ML "Research" - Passing The Buck of Complexity
Original post: here.
Response to recent blog post: To Understand Language is to Understand Generalization and the earlier one Just Ask for Generalization
TL/DR: ML "generalization" is equivalent to language.
To put my position on this blog post up front, it should be made clear that the post is an awful mess.
It essentially passes the buck of ignorance and complexity from one area of vague understanding - ML "generalization" - to another area of vague understanding: human language.
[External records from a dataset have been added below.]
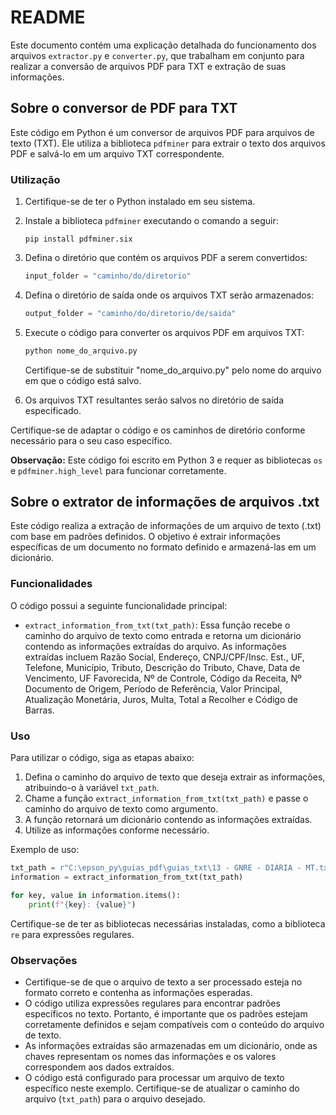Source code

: # README

Este documento contém uma explicação detalhada do funcionamento dos arquivos `extractor.py` e `converter.py`, que trabalham em conjunto para realizar a conversão de arquivos PDF para TXT e extração de suas informações.

## Sobre o conversor de PDF para TXT

Este código em Python é um conversor de arquivos PDF para arquivos de texto (TXT). Ele utiliza a biblioteca `pdfminer` para extrair o texto dos arquivos PDF e salvá-lo em um arquivo TXT correspondente.

### Utilização

1. Certifique-se de ter o Python instalado em seu sistema.

2. Instale a biblioteca `pdfminer` executando o comando a seguir:

   ```
   pip install pdfminer.six
   ```

3. Defina o diretório que contém os arquivos PDF a serem convertidos:

   ```python
   input_folder = "caminho/do/diretorio"
   ```

4. Defina o diretório de saída onde os arquivos TXT serão armazenados:

   ```python
   output_folder = "caminho/do/diretorio/de/saida"
   ```

5. Execute o código para converter os arquivos PDF em arquivos TXT:

   ```python
   python nome_do_arquivo.py
   ```

   Certifique-se de substituir "nome_do_arquivo.py" pelo nome do arquivo em que o código está salvo.

6. Os arquivos TXT resultantes serão salvos no diretório de saída especificado.

Certifique-se de adaptar o código e os caminhos de diretório conforme necessário para o seu caso específico.

**Observação:** Este código foi escrito em Python 3 e requer as bibliotecas `os` e `pdfminer.high_level` para funcionar corretamente.

## Sobre o extrator de informações de arquivos .txt

Este código realiza a extração de informações de um arquivo de texto (.txt) com base em padrões definidos. O objetivo é extrair informações específicas de um documento no formato definido e armazená-las em um dicionário.

### Funcionalidades

O código possui a seguinte funcionalidade principal:

- `extract_information_from_txt(txt_path)`: Essa função recebe o caminho do arquivo de texto como entrada e retorna um dicionário contendo as informações extraídas do arquivo. As informações extraídas incluem Razão Social, Endereço, CNPJ/CPF/Insc. Est., UF, Telefone, Município, Tributo, Descrição do Tributo, Chave, Data de Vencimento, UF Favorecida, Nº de Controle, Código da Receita, Nº Documento de Origem, Período de Referência, Valor Principal, Atualização Monetária, Juros, Multa, Total a Recolher e Código de Barras.

### Uso

Para utilizar o código, siga as etapas abaixo:

1. Defina o caminho do arquivo de texto que deseja extrair as informações, atribuindo-o à variável `txt_path`.
2. Chame a função `extract_information_from_txt(txt_path)` e passe o caminho do arquivo de texto como argumento.
3. A função retornará um dicionário contendo as informações extraídas.
4. Utilize as informações conforme necessário.

Exemplo de uso:

```python
txt_path = r"C:\epson_py\guias_pdf\guias_txt\13 - GNRE - DIÁRIA - MT.txt"
information = extract_information_from_txt(txt_path)

for key, value in information.items():
    print(f"{key}: {value}")
```

Certifique-se de ter as bibliotecas necessárias instaladas, como a biblioteca `re` para expressões regulares.

### Observações

- Certifique-se de que o arquivo de texto a ser processado esteja no formato correto e contenha as informações esperadas.
- O código utiliza expressões regulares para encontrar padrões específicos no texto. Portanto, é importante que os padrões estejam corretamente definidos e sejam compatíveis com o conteúdo do arquivo de texto.
- As informações extraídas são armazenadas em um dicionário, onde as chaves representam os nomes das informações e os valores correspondem aos dados extraídos.
- O código está configurado para processar um arquivo de texto específico neste exemplo. Certifique-se de atualizar o caminho do arquivo (`txt_path`) para o arquivo desejado.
This seems like a cop out.
Generalization Who?
Large amounts of diverse data are more important to generalization than clever model biases. - Just Ask for Generalization
This is likely because the only thing that ML models do is model some existing mathematical relation where each tuple in the relation is unique. Therefore, diversity of data is a more complete picture of the relation since it avoids unnecessary redundancy in the data.
reinforcement learning algorithms are much less computationally efficient when it comes to absorbing vast quantities of diverse data needed for generalization. - Just Ask for Generalization
I wonder why.
could require thousands of trials in order to achieve statistical certainty within a couple percent ... could encompass millions of unique tasks and scenarios, which makes accurate evaluation prohibitively expensive. - Just Ask for Generalization
Ah, of course. More complexity. Always more complexity.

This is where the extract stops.